Q: I’m a 22-year-old college student about to graduate with an insane amount of debt. My loans come from multiple lenders and I was wondering: Would it be smart — or at least possible — to take out a consolidation student loan from a bank or credit union and pay my loans with that big loan so I only have one payment each month? — Heather
A: Student loan consolidation is worth a look, but proceed with caution. Although lumping myriad loans into one may be easier to manage and can provide other benefits — such as releasing a cosigner — you don’t want to lose benefits that some of your existing student loans may offer. And, although consolidation can lock in a fixed interest rate, providing protection if rates go up, you’ll be stuck with the higher APR if rates dip.
If you have a combination of federally-guaranteed student loans (Stafford and Perkins loans are common examples) and private loans, you may not be able to consolidate all loans under one roof. In most cases, federal student loans are eligible for consolidation and private loans can be consolidated, but not both together.
For private loan consolidation, a good place to start is CUStudentLoans, a consortium of credit unions that provide private consolidation loans. Other big banks like Citi, Chase, Wells Fargo, etc. may also have programs.
For federal student loans, start with your loan servicers, who may offer or be able to recommend consolidation options. If you’re unsure what kinds of federal loans you have, visit www.nslds.ed.gov. You’ll need your FAFSA PIN which you can retrieve here: www.pin.ed.gov.

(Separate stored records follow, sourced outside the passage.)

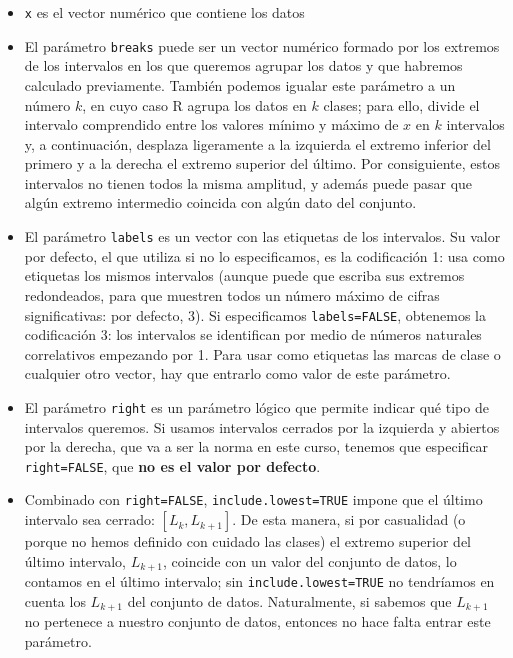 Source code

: \documentclass[]{book}
\theoremstyle{definition}
\theoremstyle{definition}
\theoremstyle{definition}
\theoremstyle{remark}
\begin{document}
\begin{itemize}
\item
  \texttt{x} es el vector numérico que contiene los datos
\item
  El parámetro \texttt{breaks} puede ser un vector numérico formado por los extremos de los intervalos en los que queremos agrupar los datos y que habremos calculado previamente. También podemos igualar este parámetro a un número \(k\), en cuyo caso R agrupa los datos en \(k\) clases; para ello, divide el intervalo comprendido entre los valores mínimo y máximo de \(x\) en \(k\) intervalos y, a continuación, desplaza ligeramente a la izquierda el extremo inferior del primero y a la derecha el extremo superior del último. Por consiguiente, estos intervalos no tienen todos la misma amplitud, y además puede pasar que algún extremo intermedio coincida con algún dato del conjunto.
\item
  El parámetro \texttt{labels} es un vector con las etiquetas de los intervalos. Su valor por defecto, el que utiliza si no lo especificamos, es la codificación 1: usa como etiquetas los mismos intervalos (aunque puede que escriba sus extremos redondeados, para que muestren todos un número máximo de cifras significativas: por defecto, 3). Si especificamos \texttt{labels=FALSE}, obtenemos la codificación 3: los intervalos se identifican por medio de números naturales correlativos empezando por 1. Para usar como etiquetas las marcas de clase o cualquier otro vector, hay que entrarlo como valor de este parámetro.
\item
  El parámetro \texttt{right} es un parámetro lógico que permite indicar qué tipo de intervalos queremos. Si usamos intervalos cerrados por la izquierda y abiertos por la derecha, que va a ser la norma en este curso, tenemos que especificar \texttt{right=FALSE}, que \textbf{no es el valor por defecto}.
\item
  Combinado con \texttt{right=FALSE}, \texttt{include.lowest=TRUE} impone que el último intervalo sea cerrado: \([L_k,L_{k+1}]\). De esta manera, si por casualidad (o porque no hemos definido con cuidado las clases) el extremo superior del último intervalo, \(L_{k+1}\), coincide con un valor del conjunto de datos, lo contamos en el último intervalo;
  sin \texttt{include.lowest=TRUE} no tendríamos en cuenta los \(L_{k+1}\) del conjunto de datos. Naturalmente, si sabemos que \(L_{k+1}\) no pertenece a nuestro conjunto de datos, entonces no hace falta entrar este parámetro.
\end{itemize}
\end{document}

Whether you qualify will depend on your credit worthiness, employment situation, and the size of your loans. Some lenders may cap how much they’ll lend for consolidation. In the meantime, the best approach is to get organized with your loans via a spreadsheet or a free online tool to track interest rates, due dates, grace periods, and payments. If you have several student loans, Tuition.io is a new app that can help you get to that level of organization.